╭─ Stored data

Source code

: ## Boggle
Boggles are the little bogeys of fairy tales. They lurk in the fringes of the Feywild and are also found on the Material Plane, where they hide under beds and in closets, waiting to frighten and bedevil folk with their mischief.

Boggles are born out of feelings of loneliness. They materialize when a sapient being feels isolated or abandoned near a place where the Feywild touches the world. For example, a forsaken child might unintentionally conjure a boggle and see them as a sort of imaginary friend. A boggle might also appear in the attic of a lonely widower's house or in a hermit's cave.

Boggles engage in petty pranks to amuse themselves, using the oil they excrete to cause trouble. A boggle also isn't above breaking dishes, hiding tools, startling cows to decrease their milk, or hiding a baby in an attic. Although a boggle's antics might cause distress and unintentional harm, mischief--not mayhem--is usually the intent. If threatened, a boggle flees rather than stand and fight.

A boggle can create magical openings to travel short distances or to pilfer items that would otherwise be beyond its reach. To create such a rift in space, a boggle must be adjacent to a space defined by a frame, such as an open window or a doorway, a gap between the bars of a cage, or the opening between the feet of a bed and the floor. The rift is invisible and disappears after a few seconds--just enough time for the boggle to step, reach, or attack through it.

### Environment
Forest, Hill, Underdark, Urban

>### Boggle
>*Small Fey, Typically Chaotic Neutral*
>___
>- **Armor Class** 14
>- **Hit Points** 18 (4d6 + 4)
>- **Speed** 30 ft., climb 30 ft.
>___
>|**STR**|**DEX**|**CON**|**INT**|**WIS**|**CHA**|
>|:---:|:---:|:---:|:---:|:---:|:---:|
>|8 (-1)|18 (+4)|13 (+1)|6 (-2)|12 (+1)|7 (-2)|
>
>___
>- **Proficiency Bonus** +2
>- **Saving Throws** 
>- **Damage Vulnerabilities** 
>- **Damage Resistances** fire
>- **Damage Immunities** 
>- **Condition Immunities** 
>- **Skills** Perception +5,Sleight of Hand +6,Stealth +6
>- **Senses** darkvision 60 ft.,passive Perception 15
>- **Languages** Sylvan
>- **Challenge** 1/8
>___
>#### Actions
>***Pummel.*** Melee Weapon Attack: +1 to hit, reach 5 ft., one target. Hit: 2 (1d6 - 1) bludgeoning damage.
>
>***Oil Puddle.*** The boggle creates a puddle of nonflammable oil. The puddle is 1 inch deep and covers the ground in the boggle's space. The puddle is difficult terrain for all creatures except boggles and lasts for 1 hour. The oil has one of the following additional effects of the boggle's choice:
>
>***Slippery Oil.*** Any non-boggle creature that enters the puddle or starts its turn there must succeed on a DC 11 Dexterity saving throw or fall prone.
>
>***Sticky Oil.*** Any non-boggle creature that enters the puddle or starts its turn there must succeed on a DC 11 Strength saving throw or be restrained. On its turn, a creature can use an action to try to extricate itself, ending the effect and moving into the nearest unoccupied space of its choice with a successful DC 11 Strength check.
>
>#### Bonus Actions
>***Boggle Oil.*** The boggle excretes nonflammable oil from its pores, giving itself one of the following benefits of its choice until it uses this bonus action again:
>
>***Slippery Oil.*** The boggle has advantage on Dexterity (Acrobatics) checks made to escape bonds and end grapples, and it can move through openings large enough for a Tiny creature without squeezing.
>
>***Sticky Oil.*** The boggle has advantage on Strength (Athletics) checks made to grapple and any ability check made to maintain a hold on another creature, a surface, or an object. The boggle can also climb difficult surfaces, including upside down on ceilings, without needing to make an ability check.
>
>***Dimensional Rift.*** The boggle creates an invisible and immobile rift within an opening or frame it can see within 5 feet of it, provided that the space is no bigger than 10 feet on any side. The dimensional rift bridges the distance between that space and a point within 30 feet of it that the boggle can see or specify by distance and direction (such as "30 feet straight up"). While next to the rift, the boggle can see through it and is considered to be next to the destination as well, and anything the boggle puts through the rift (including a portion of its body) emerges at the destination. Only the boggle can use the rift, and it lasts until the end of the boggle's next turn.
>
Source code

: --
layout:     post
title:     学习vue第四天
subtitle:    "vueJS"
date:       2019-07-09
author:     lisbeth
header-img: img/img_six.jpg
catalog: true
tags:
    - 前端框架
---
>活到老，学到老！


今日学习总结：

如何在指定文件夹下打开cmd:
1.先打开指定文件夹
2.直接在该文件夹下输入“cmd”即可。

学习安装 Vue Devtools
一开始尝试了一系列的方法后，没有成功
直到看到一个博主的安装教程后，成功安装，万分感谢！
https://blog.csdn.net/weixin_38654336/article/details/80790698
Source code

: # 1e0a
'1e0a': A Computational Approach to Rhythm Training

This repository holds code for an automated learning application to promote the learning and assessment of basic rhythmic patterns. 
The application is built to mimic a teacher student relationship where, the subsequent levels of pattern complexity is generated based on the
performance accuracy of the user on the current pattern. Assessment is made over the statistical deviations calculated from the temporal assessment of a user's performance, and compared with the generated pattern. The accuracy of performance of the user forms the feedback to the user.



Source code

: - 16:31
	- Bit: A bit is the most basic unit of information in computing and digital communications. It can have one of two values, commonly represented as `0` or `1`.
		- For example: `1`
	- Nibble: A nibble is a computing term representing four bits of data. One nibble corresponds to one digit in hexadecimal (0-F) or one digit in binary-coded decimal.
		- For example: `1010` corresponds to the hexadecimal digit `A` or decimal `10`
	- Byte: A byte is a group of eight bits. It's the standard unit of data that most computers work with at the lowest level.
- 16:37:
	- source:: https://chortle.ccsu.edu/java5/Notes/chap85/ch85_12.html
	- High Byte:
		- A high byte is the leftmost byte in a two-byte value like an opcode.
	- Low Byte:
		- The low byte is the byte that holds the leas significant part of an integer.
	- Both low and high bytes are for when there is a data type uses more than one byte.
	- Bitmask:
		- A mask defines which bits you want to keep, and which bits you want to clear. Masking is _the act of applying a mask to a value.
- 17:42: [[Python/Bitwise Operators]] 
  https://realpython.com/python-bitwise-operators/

╰─

Task requirements: Within the material above, transcribe exactly the lines that run from the line holding "to Rhythm Training" through the line holding "The application is".

Answer space:
'1e0a': A Computational Approach to Rhythm Training

This repository holds code for an automated learning application to promote the learning and assessment of basic rhythmic patterns. 
The application is built to mimic a teacher student relationship where, the subsequent levels of pattern complexity is generated based on the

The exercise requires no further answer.